● Data in this exercise:
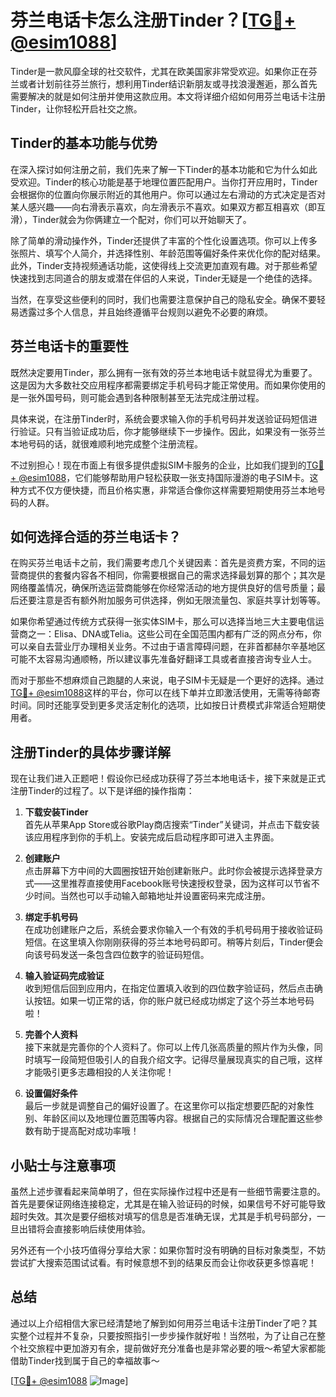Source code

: # 芬兰电话卡怎么注册Tinder？[[TG💪+ @esim1088](https://t.me/s/esim1088)]

Tinder是一款风靡全球的社交软件，尤其在欧美国家非常受欢迎。如果你正在芬兰或者计划前往芬兰旅行，想利用Tinder结识新朋友或寻找浪漫邂逅，那么首先需要解决的就是如何注册并使用这款应用。本文将详细介绍如何用芬兰电话卡注册Tinder，让你轻松开启社交之旅。

## Tinder的基本功能与优势

在深入探讨如何注册之前，我们先来了解一下Tinder的基本功能和它为什么如此受欢迎。Tinder的核心功能是基于地理位置匹配用户。当你打开应用时，Tinder会根据你的位置向你展示附近的其他用户。你可以通过左右滑动的方式决定是否对某人感兴趣——向右滑表示喜欢，向左滑表示不喜欢。如果双方都互相喜欢（即互滑），Tinder就会为你俩建立一个配对，你们可以开始聊天了。

除了简单的滑动操作外，Tinder还提供了丰富的个性化设置选项。你可以上传多张照片、填写个人简介，并选择性别、年龄范围等偏好条件来优化你的配对结果。此外，Tinder支持视频通话功能，这使得线上交流更加直观有趣。对于那些希望快速找到志同道合的朋友或潜在伴侣的人来说，Tinder无疑是一个绝佳的选择。

当然，在享受这些便利的同时，我们也需要注意保护自己的隐私安全。确保不要轻易透露过多个人信息，并且始终遵循平台规则以避免不必要的麻烦。

## 芬兰电话卡的重要性

既然决定要用Tinder，那么拥有一张有效的芬兰本地电话卡就显得尤为重要了。这是因为大多数社交应用程序都需要绑定手机号码才能正常使用。而如果你使用的是一张外国号码，则可能会遇到各种限制甚至无法完成注册过程。

具体来说，在注册Tinder时，系统会要求输入你的手机号码并发送验证码短信进行验证。只有当验证成功后，你才能够继续下一步操作。因此，如果没有一张芬兰本地号码的话，就很难顺利地完成整个注册流程。

不过别担心！现在市面上有很多提供虚拟SIM卡服务的企业，比如我们提到的[TG💪+ @esim1088](https://t.me/s/esim1088)，它们能够帮助用户轻松获取一张支持国际漫游的电子SIM卡。这种方式不仅方便快捷，而且价格实惠，非常适合像你这样需要短期使用芬兰本地号码的人群。

## 如何选择合适的芬兰电话卡？

在购买芬兰电话卡之前，我们需要考虑几个关键因素：首先是资费方案，不同的运营商提供的套餐内容各不相同，你需要根据自己的需求选择最划算的那个；其次是网络覆盖情况，确保所选运营商能够在你经常活动的地方提供良好的信号质量；最后还要注意是否有额外附加服务可供选择，例如无限流量包、家庭共享计划等等。

如果你希望通过传统方式获得一张实体SIM卡，那么可以选择当地三大主要电信运营商之一：Elisa、DNA或Telia。这些公司在全国范围内都有广泛的网点分布，你可以亲自去营业厅办理相关业务。不过由于语言障碍问题，在非首都赫尔辛基地区可能不太容易沟通顺畅，所以建议事先准备好翻译工具或者直接咨询专业人士。

而对于那些不想麻烦自己跑腿的人来说，电子SIM卡无疑是一个更好的选择。通过[TG💪+ @esim1088](https://t.me/s/esim1088)这样的平台，你可以在线下单并立即激活使用，无需等待邮寄时间。同时还能享受到更多灵活定制化的选项，比如按日计费模式非常适合短期使用者。

## 注册Tinder的具体步骤详解

现在让我们进入正题吧！假设你已经成功获得了芬兰本地电话卡，接下来就是正式注册Tinder的过程了。以下是详细的操作指南：

1. **下载安装Tinder**  
   首先从苹果App Store或谷歌Play商店搜索“Tinder”关键词，并点击下载安装该应用程序到你的手机上。安装完成后启动程序即可进入主界面。

2. **创建账户**  
   点击屏幕下方中间的大圆圈按钮开始创建新账户。此时你会被提示选择登录方式——这里推荐直接使用Facebook账号快速授权登录，因为这样可以节省不少时间。当然也可以手动输入邮箱地址并设置密码来完成注册。

3. **绑定手机号码**  
   在成功创建账户之后，系统会要求你输入一个有效的手机号码用于接收验证码短信。在这里填入你刚刚获得的芬兰本地号码即可。稍等片刻后，Tinder便会向该号码发送一条包含四位数字的验证码短信。

4. **输入验证码完成验证**  
   收到短信后回到应用内，在指定位置填入收到的四位数字验证码，然后点击确认按钮。如果一切正常的话，你的账户就已经成功绑定了这个芬兰本地号码啦！

5. **完善个人资料**  
   接下来就是完善你的个人资料了。你可以上传几张高质量的照片作为头像，同时填写一段简短但吸引人的自我介绍文字。记得尽量展现真实的自己哦，这样才能吸引更多志趣相投的人关注你呢！

6. **设置偏好条件**  
   最后一步就是调整自己的偏好设置了。在这里你可以指定想要匹配的对象性别、年龄区间以及地理位置范围等内容。根据自己的实际情况合理配置这些参数有助于提高配对成功率哦！

## 小贴士与注意事项

虽然上述步骤看起来简单明了，但在实际操作过程中还是有一些细节需要注意的。首先是要保证网络连接稳定，尤其是在输入验证码的时候，如果信号不好可能导致超时失效。其次是要仔细核对填写的信息是否准确无误，尤其是手机号码部分，一旦出错将会直接影响后续使用体验。

另外还有一个小技巧值得分享给大家：如果你暂时没有明确的目标对象类型，不妨尝试扩大搜索范围试试看。有时候意想不到的结果反而会让你收获更多惊喜呢！

## 总结

通过以上介绍相信大家已经清楚地了解到如何用芬兰电话卡注册Tinder了吧？其实整个过程并不复杂，只要按照指引一步步操作就好啦！当然啦，为了让自己在整个社交旅程中更加游刃有余，提前做好充分准备也是非常必要的哦～希望大家都能借助Tinder找到属于自己的幸福故事～

[[TG💪+ @esim1088](https://t.me/s/esim1088) ![Image](https://i.postimg.cc/4NQfJmqS/Snipaste-2025-05-13-00-14-12.png)]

● What you will do:
What you produce should repeat the data word for word while omitting all images.

● Reply:
Source code

: # 芬兰电话卡怎么注册Tinder？[[TG💪+ @esim1088](https://t.me/s/esim1088)]

Tinder是一款风靡全球的社交软件，尤其在欧美国家非常受欢迎。如果你正在芬兰或者计划前往芬兰旅行，想利用Tinder结识新朋友或寻找浪漫邂逅，那么首先需要解决的就是如何注册并使用这款应用。本文将详细介绍如何用芬兰电话卡注册Tinder，让你轻松开启社交之旅。

## Tinder的基本功能与优势

在深入探讨如何注册之前，我们先来了解一下Tinder的基本功能和它为什么如此受欢迎。Tinder的核心功能是基于地理位置匹配用户。当你打开应用时，Tinder会根据你的位置向你展示附近的其他用户。你可以通过左右滑动的方式决定是否对某人感兴趣——向右滑表示喜欢，向左滑表示不喜欢。如果双方都互相喜欢（即互滑），Tinder就会为你俩建立一个配对，你们可以开始聊天了。

除了简单的滑动操作外，Tinder还提供了丰富的个性化设置选项。你可以上传多张照片、填写个人简介，并选择性别、年龄范围等偏好条件来优化你的配对结果。此外，Tinder支持视频通话功能，这使得线上交流更加直观有趣。对于那些希望快速找到志同道合的朋友或潜在伴侣的人来说，Tinder无疑是一个绝佳的选择。

当然，在享受这些便利的同时，我们也需要注意保护自己的隐私安全。确保不要轻易透露过多个人信息，并且始终遵循平台规则以避免不必要的麻烦。

## 芬兰电话卡的重要性

既然决定要用Tinder，那么拥有一张有效的芬兰本地电话卡就显得尤为重要了。这是因为大多数社交应用程序都需要绑定手机号码才能正常使用。而如果你使用的是一张外国号码，则可能会遇到各种限制甚至无法完成注册过程。

具体来说，在注册Tinder时，系统会要求输入你的手机号码并发送验证码短信进行验证。只有当验证成功后，你才能够继续下一步操作。因此，如果没有一张芬兰本地号码的话，就很难顺利地完成整个注册流程。

不过别担心！现在市面上有很多提供虚拟SIM卡服务的企业，比如我们提到的[TG💪+ @esim1088](https://t.me/s/esim1088)，它们能够帮助用户轻松获取一张支持国际漫游的电子SIM卡。这种方式不仅方便快捷，而且价格实惠，非常适合像你这样需要短期使用芬兰本地号码的人群。

## 如何选择合适的芬兰电话卡？

在购买芬兰电话卡之前，我们需要考虑几个关键因素：首先是资费方案，不同的运营商提供的套餐内容各不相同，你需要根据自己的需求选择最划算的那个；其次是网络覆盖情况，确保所选运营商能够在你经常活动的地方提供良好的信号质量；最后还要注意是否有额外附加服务可供选择，例如无限流量包、家庭共享计划等等。

如果你希望通过传统方式获得一张实体SIM卡，那么可以选择当地三大主要电信运营商之一：Elisa、DNA或Telia。这些公司在全国范围内都有广泛的网点分布，你可以亲自去营业厅办理相关业务。不过由于语言障碍问题，在非首都赫尔辛基地区可能不太容易沟通顺畅，所以建议事先准备好翻译工具或者直接咨询专业人士。

而对于那些不想麻烦自己跑腿的人来说，电子SIM卡无疑是一个更好的选择。通过[TG💪+ @esim1088](https://t.me/s/esim1088)这样的平台，你可以在线下单并立即激活使用，无需等待邮寄时间。同时还能享受到更多灵活定制化的选项，比如按日计费模式非常适合短期使用者。

## 注册Tinder的具体步骤详解

现在让我们进入正题吧！假设你已经成功获得了芬兰本地电话卡，接下来就是正式注册Tinder的过程了。以下是详细的操作指南：

1. **下载安装Tinder**  
   首先从苹果App Store或谷歌Play商店搜索“Tinder”关键词，并点击下载安装该应用程序到你的手机上。安装完成后启动程序即可进入主界面。

2. **创建账户**  
   点击屏幕下方中间的大圆圈按钮开始创建新账户。此时你会被提示选择登录方式——这里推荐直接使用Facebook账号快速授权登录，因为这样可以节省不少时间。当然也可以手动输入邮箱地址并设置密码来完成注册。

3. **绑定手机号码**  
   在成功创建账户之后，系统会要求你输入一个有效的手机号码用于接收验证码短信。在这里填入你刚刚获得的芬兰本地号码即可。稍等片刻后，Tinder便会向该号码发送一条包含四位数字的验证码短信。

4. **输入验证码完成验证**  
   收到短信后回到应用内，在指定位置填入收到的四位数字验证码，然后点击确认按钮。如果一切正常的话，你的账户就已经成功绑定了这个芬兰本地号码啦！

5. **完善个人资料**  
   接下来就是完善你的个人资料了。你可以上传几张高质量的照片作为头像，同时填写一段简短但吸引人的自我介绍文字。记得尽量展现真实的自己哦，这样才能吸引更多志趣相投的人关注你呢！

6. **设置偏好条件**  
   最后一步就是调整自己的偏好设置了。在这里你可以指定想要匹配的对象性别、年龄区间以及地理位置范围等内容。根据自己的实际情况合理配置这些参数有助于提高配对成功率哦！

## 小贴士与注意事项

虽然上述步骤看起来简单明了，但在实际操作过程中还是有一些细节需要注意的。首先是要保证网络连接稳定，尤其是在输入验证码的时候，如果信号不好可能导致超时失效。其次是要仔细核对填写的信息是否准确无误，尤其是手机号码部分，一旦出错将会直接影响后续使用体验。

另外还有一个小技巧值得分享给大家：如果你暂时没有明确的目标对象类型，不妨尝试扩大搜索范围试试看。有时候意想不到的结果反而会让你收获更多惊喜呢！

## 总结

通过以上介绍相信大家已经清楚地了解到如何用芬兰电话卡注册Tinder了吧？其实整个过程并不复杂，只要按照指引一步步操作就好啦！当然啦，为了让自己在整个社交旅程中更加游刃有余，提前做好充分准备也是非常必要的哦～希望大家都能借助Tinder找到属于自己的幸福故事～

[[TG💪+ @esim1088](https://t.me/s/esim1088) ![Image](https://i.postimg.cc/4NQfJmqS/Snipaste-2025-05-13-00-14-12.png)]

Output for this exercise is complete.